# The secret history of a Nazi mascot



## Allegra (Aug 21, 2007)

An incredible story: 

BBC NEWS | Europe | The secret history of the Nazi mascot


----------



## HardScienceFan (Aug 21, 2007)

that is
that is
that is
life in a nutshell
Ally ,thanks


----------



## Foxbat (Aug 21, 2007)

That's quite a secret to keep for so long. Definitely an incredible tale.


----------



## Nesacat (Aug 21, 2007)

That's an amazing story and to have stayed silent for so very long ...


----------



## j d worthington (Aug 21, 2007)

Damn. That's one heck of a story, Allegra. Thanks for posting this one....


----------



## tangaloomababe (Aug 21, 2007)

Incredible story Allegra. What a brave child in the face of such atrocities and to have the common sense and state of mind to maintain the identity for that period of time.  Even just surviving in the forest for nine months was a remarkable feet.
Thanks Allegra.


----------



## Talysia (Aug 21, 2007)

What an extraordinary story!


----------



## dustinzgirl (Aug 21, 2007)

Wow. And I think I have it rough.
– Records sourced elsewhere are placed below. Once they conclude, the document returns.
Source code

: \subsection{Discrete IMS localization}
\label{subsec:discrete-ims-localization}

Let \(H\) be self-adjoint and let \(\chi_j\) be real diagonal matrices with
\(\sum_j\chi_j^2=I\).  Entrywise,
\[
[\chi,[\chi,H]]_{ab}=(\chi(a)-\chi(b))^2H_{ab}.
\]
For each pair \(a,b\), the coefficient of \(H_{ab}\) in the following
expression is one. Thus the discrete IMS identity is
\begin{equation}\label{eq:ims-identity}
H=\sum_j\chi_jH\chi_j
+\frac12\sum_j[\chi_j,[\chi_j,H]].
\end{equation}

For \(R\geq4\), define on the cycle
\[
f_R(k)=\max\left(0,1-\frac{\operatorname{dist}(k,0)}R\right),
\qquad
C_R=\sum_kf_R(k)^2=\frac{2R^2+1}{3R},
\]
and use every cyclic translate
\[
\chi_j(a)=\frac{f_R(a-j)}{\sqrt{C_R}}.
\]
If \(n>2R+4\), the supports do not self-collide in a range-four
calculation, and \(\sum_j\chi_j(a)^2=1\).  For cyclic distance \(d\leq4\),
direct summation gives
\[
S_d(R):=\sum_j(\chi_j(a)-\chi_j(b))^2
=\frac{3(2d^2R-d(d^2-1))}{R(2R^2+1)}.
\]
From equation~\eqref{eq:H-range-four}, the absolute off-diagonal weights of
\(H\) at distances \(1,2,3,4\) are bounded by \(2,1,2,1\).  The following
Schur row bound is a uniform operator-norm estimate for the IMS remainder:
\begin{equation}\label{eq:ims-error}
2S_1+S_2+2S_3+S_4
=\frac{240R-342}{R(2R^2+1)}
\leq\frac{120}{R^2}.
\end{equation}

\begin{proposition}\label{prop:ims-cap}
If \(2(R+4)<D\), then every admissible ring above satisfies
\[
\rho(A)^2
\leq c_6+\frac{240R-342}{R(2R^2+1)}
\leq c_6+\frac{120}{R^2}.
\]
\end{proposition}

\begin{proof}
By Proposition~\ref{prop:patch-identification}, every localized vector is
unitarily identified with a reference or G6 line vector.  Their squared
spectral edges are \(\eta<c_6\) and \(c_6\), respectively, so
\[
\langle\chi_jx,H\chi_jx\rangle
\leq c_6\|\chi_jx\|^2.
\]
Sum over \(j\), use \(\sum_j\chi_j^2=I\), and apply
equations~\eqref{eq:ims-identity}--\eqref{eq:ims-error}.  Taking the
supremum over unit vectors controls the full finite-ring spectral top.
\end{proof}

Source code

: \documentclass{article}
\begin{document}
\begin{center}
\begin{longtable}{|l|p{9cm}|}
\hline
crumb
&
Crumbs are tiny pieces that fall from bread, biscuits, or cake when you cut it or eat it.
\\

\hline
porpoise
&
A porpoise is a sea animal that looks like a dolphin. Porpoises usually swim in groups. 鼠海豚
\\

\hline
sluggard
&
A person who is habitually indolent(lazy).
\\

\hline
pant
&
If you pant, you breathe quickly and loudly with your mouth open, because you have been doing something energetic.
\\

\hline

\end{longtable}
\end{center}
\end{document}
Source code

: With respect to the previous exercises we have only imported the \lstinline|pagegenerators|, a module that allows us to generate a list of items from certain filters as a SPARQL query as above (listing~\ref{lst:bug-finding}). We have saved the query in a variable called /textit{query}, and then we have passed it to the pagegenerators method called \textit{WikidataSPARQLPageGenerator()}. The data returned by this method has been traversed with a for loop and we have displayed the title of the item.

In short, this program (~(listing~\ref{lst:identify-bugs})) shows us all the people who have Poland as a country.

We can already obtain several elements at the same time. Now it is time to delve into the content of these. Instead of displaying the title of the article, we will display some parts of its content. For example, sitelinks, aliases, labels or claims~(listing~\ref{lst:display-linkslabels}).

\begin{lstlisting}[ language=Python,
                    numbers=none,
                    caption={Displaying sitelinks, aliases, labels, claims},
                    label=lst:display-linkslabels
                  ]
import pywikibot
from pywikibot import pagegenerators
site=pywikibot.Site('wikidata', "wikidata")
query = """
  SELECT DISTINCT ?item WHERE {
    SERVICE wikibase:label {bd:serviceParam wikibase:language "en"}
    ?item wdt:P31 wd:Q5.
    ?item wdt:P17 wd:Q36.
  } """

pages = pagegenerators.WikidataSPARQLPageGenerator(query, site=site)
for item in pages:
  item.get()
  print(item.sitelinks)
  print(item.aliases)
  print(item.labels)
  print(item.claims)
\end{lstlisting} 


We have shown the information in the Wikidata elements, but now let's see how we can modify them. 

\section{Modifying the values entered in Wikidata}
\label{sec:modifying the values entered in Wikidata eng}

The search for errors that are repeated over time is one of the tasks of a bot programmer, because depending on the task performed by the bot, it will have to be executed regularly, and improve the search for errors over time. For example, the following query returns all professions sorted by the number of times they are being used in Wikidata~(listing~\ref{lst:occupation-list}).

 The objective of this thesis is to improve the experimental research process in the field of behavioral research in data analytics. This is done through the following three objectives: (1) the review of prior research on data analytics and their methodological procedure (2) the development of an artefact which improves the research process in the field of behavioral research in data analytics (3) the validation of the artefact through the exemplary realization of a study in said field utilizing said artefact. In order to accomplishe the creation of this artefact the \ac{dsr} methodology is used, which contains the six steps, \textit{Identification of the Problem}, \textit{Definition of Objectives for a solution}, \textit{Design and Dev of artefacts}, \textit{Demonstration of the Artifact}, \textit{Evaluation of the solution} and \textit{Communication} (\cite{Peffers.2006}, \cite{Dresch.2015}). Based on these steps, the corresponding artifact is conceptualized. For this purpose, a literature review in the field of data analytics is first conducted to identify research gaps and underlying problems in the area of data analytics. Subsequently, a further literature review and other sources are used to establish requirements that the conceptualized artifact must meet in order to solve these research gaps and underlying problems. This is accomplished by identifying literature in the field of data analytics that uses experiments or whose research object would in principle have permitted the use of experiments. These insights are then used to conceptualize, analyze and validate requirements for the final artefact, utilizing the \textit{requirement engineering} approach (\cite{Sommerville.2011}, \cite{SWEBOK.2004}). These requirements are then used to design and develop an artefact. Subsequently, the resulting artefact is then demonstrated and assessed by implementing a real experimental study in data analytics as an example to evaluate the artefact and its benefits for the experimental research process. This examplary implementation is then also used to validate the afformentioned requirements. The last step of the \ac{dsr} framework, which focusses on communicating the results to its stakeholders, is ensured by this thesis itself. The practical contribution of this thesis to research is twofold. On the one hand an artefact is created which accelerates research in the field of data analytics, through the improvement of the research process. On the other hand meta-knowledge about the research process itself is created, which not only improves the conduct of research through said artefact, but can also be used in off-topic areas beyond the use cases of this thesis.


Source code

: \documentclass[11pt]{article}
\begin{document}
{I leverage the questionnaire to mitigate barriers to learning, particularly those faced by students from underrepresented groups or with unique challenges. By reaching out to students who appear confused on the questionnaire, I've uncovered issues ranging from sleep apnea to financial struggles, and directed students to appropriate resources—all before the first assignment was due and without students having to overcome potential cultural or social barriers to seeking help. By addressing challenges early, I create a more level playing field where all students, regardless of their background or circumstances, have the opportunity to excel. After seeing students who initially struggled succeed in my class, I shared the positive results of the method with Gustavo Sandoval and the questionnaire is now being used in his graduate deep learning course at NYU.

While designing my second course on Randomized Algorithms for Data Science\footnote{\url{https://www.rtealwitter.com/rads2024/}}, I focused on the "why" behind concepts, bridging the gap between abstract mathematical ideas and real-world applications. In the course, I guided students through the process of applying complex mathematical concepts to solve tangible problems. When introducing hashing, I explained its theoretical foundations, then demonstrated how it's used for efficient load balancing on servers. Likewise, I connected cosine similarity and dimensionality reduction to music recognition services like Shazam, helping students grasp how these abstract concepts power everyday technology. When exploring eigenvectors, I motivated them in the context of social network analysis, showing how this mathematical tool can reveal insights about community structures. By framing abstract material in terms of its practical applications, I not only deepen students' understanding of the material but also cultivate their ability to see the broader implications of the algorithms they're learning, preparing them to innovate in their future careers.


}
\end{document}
That's just an amazing story that's inspiring, sad, happy, and kind of makes you angry all at the same time (because they used the boy to lure people to their deaths)


----------



## Connavar (Aug 22, 2007)

An incredible story!  A horrible one too.  I mean luring people to their death.


It also showed the goodness a person can have in the soldeir that didnt want to kill him and told the other soldiers he was a Russian orphan.


----------